Maybe it even was a time for friendship. Together with others at church you celebrated sacraments like going out for lunch after the service, or talking with one another in the hall while the preacher blathered on endlessly during the sermon. 

Whatever happened during the week, Sunday morning was always fresh start. Church was where you belonged. The people there were your people. The tribe was yours. You enjoyed going there.

But that was before. 

Somewhere along the way, something went wrong. It was bad. You stopped enjoying church but kept going out of obligation. Just getting there became a struggle, but you pressed on because of what it used to be, until one day you finally just couldn't anymore. 

You stopped. It was over.

Now when Sunday rolls around, the only sanctuary you want is another hour in bed, and the most transcendent thing you touch is your pillow. 

What did it? Were there predators loose in the sanctuary? Did people promise to stay with you all night, and then leave once it started getting dark? Did you look behind the curtain and realize that there was nothing there but an old man playing with knobs and levers? Did you give the church your treasure and then find it sitting on the curb on Monday morning, awaiting collection?

Maybe you were honest about who you were, or your friends were, and then the people you thought were your tribe proceeded to reject you because they didn’t want honesty after all. Or maybe after years of hearing people stress the value of integrity, you saw them turn on a dime and say we could wink at corruption and even cruelty if we gained control, and to your horror you realized that control was all that had mattered all along. 

In the end, I suppose it doesn’t matter, does it? The point is, a place you needed to be safe, wasn’t. People who claimed to love and value you, didn’t. The place of belonging, wasn’t. 

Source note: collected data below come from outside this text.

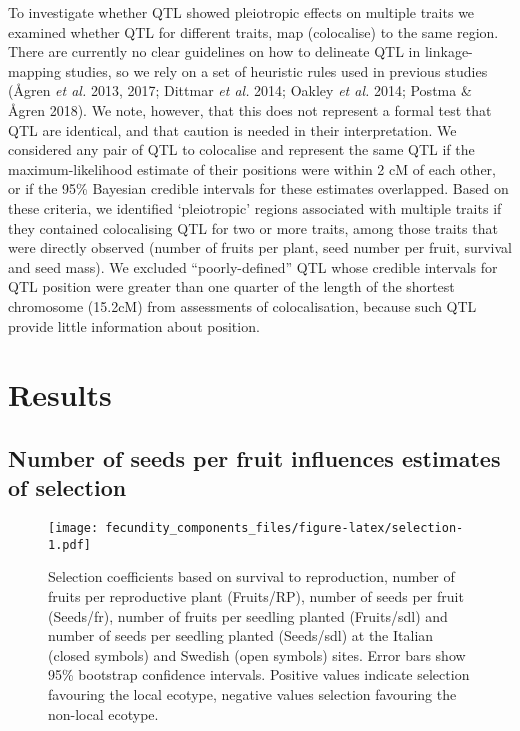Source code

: \documentclass[12pt,]{article}
\begin{document}
To investigate whether QTL showed pleiotropic effects on multiple traits we examined whether QTL for different traits, map (colocalise) to the same region.
There are currently no clear guidelines on how to delineate QTL in linkage-mapping studies, so we rely on a set of heuristic rules used in previous studies (Ågren \emph{et al.} 2013, 2017; Dittmar \emph{et al.} 2014; Oakley \emph{et al.} 2014; Postma \& Ågren 2018).
We note, however, that this does not represent a formal test that QTL are identical, and that caution is needed in their interpretation.
We considered any pair of QTL to colocalise and represent the same QTL if the maximum-likelihood estimate of their positions were within 2 cM of each other, or if the 95\% Bayesian credible intervals for these estimates overlapped.
Based on these criteria, we identified `pleiotropic' regions associated with multiple traits if they contained colocalising QTL for two or more traits, among those traits that were directly observed (number of fruits per plant, seed number per fruit, survival and seed mass).
We excluded ``poorly-defined'' QTL whose credible intervals for QTL position were greater than one quarter of the length of the shortest chromosome (15.2cM) from assessments of colocalisation, because such QTL provide little information about position.

\hypertarget{results}{%
\section{Results}\label{results}}

\hypertarget{number-of-seeds-per-fruit-influences-estimates-of-selection}{%
\subsection{Number of seeds per fruit influences estimates of selection}\label{number-of-seeds-per-fruit-influences-estimates-of-selection}}

\begin{figure}
\centering
\texttt{[image: fecundity\_components\_files/figure-latex/selection-1.pdf]}
\caption{\label{fig:selection}Selection coefficients based on survival to reproduction, number of fruits per reproductive plant (Fruits/RP), number of seeds per fruit (Seeds/fr), number of fruits per seedling planted (Fruits/sdl) and number of seeds per seedling planted (Seeds/sdl) at the Italian (closed symbols) and Swedish (open symbols) sites. Error bars show 95\% bootstrap confidence intervals. Positive values indicate selection favouring the local ecotype, negative values selection favouring the non-local ecotype.}
\end{figure}
\end{document}

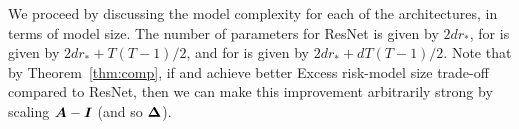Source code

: 
We proceed by discussing the model complexity for each of the architectures, in terms of model size. The number of parameters for ResNet is given by $2dr_*$, for \GenA{} is given by $2dr_*+ T(T-1)/2$, and for \GenB{} is given by $2dr_*+ d T(T-1)/2$. Note that by Theorem~\ref{thm:comp}, if \GenA{} and \GenB{} achieve better Excess risk-model size trade-off  compared to ResNet, then we can make this improvement arbitrarily strong by scaling ${\bm{A}}-\bm{I}$ (and so $\bm{\Delta}$).

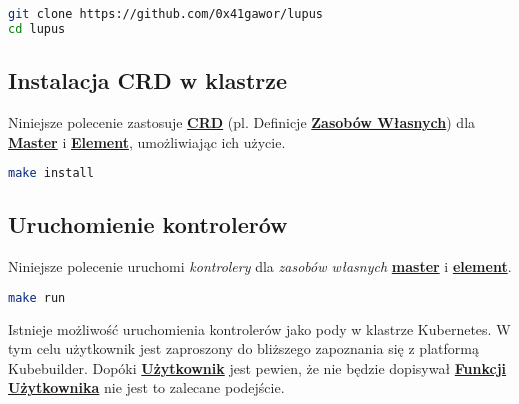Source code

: \begin{lstlisting}[language=bash, caption={Klonowanie repozytorium}]
git clone https://github.com/0x41gawor/lupus
cd lupus
\end{lstlisting}

\subsection{Instalacja CRD w klastrze}

Niniejsze polecenie zastosuje \hyperlink{def:crd}{\textbf{CRD}} (pl. Definicje \hyperlink{def:zasoby-wlasne}{\textbf{Zasobów Własnych}}) dla \hyperlink{def:master}{\textbf{Master}} i \hyperlink{def:element}{\textbf{Element}}, umożliwiając ich użycie.

\begin{lstlisting}[language=bash, caption={Instalacja CRD}]
make install
\end{lstlisting}

\subsection{Uruchomienie kontrolerów }

Niniejsze polecenie uruchomi \textit{kontrolery} dla \textit{zasobów własnych} \hyperlink{def:master}{\textbf{master}} i \hyperlink{def:element}{\textbf{element}}.

\begin{lstlisting}[language=bash, caption={Uruchomienie kontrolerów}]
make run
\end{lstlisting}

Istnieje możliwość uruchomienia kontrolerów jako pody w klastrze Kubernetes. W tym celu użytkownik jest zaproszony do bliższego zapoznania się z platformą Kubebuilder. Dopóki \hyperlink{def:uzytkownik}{\textbf{Użytkownik}} jest pewien, że nie będzie dopisywał \hyperlink{def:funkcje-uzytkownika}{\textbf{Funkcji Użytkownika}} nie jest to zalecane podejście.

And now you're here. Alone, jaded, disappointed, more than a little bitter about the whole affair and even entertaining some brutal doubts about this whole God thing. 

Who can blame you? I certainly don't. The way you feel right now is natural and normal after the betrayal you've experienced. And you're not alone, either. Look around and you'll see that the number of people with you in this dismal place are legion.

Like you they have been kicked and stepped on; abused, disbelieved and gaslit; used and exploited; ignored when they wanted to serve, told that in true complementarian fashion God made men to lead and women to follow; or just told to have faith in the leaders and not challenge them with questions. Like you they've come upon pretenders who claim to act with God's authority and have the gall to tell you that you're hurting God's kingdom when you speak out about what they've done.

Like you they've been driven out and pushed away, and told they weren't good enough, if they were told anything at all.

Like them, you're hurt. You need to rest. You don't know if you will ever go back. I hear you. 

God is not disappointed in you. He doesn't hold it against you that you feel this way. 

If all you can do this morning or today is to lie under your covers, then God will lie there next to you. If the only worship you can give is to stream Batman on Netflix, then God will sit and watch with you. 

The failure isn't yours. Take all the time you need to, and when it comes time to move on, don't go back. Move forward.

The God you once believed in is not the god of the mighty and the pious, but the god of the outcast and the ragged. He drives along forgotten country roads in a rusty old Buick, past weather-beaten mailboxes, looking for those who have been chased away; and he hikes through undeveloped and even liminal places to find those who have given up. 

Your church sucked, but you don’t. 

The raggedy God welcomes you as you are, and he’ll dance with you again.